*** Opening of MATERIAL FOR THE TASK ***

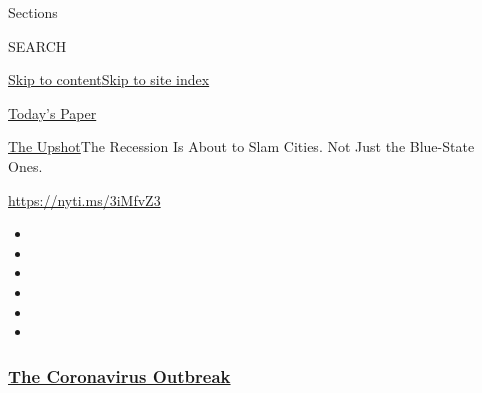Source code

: Sections

SEARCH

\protect\hyperlink{site-content}{Skip to
content}\protect\hyperlink{site-index}{Skip to site index}

\href{https://myaccount.nytimes3xbfgragh.onion/auth/login?response_type=cookie\&client_id=vi}{}

\href{https://www.nytimes3xbfgragh.onion/section/todayspaper}{Today's
Paper}

\href{/section/upshot}{The Upshot}\textbar{}The Recession Is About to
Slam Cities. Not Just the Blue-State Ones.

\url{https://nyti.ms/3iMfvZ3}

\begin{itemize}
\item
\item
\item
\item
\item
\item
\end{itemize}

\hypertarget{the-coronavirus-outbreak}{%
\subsubsection{\texorpdfstring{\href{https://www.nytimes3xbfgragh.onion/news-event/coronavirus?name=styln-coronavirus-national\&region=TOP_BANNER\&variant=undefined\&block=storyline_menu_recirc\&action=click\&pgtype=Article\&impression_id=868e7b80-e38d-11ea-85e7-9f87a3618d91}{The
Coronavirus
Outbreak}}{The Coronavirus Outbreak}}\label{the-coronavirus-outbreak}}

*** Close of MATERIAL FOR THE TASK ***

## TASK ITEM
Would you output the full listing exactly as it stands, minus the images?

## RESULT OF THE TASK
Source code

: Sections

SEARCH

\protect\hyperlink{site-content}{Skip to
content}\protect\hyperlink{site-index}{Skip to site index}

\href{https://myaccount.nytimes3xbfgragh.onion/auth/login?response_type=cookie\&client_id=vi}{}

\href{https://www.nytimes3xbfgragh.onion/section/todayspaper}{Today's
Paper}

\href{/section/upshot}{The Upshot}\textbar{}The Recession Is About to
Slam Cities. Not Just the Blue-State Ones.

\url{https://nyti.ms/3iMfvZ3}

\begin{itemize}
\item
\item
\item
\item
\item
\item
\end{itemize}

\hypertarget{the-coronavirus-outbreak}{%
\subsubsection{\texorpdfstring{\href{https://www.nytimes3xbfgragh.onion/news-event/coronavirus?name=styln-coronavirus-national\&region=TOP_BANNER\&variant=undefined\&block=storyline_menu_recirc\&action=click\&pgtype=Article\&impression_id=868e7b80-e38d-11ea-85e7-9f87a3618d91}{The
Coronavirus
Outbreak}}{The Coronavirus Outbreak}}\label{the-coronavirus-outbreak}}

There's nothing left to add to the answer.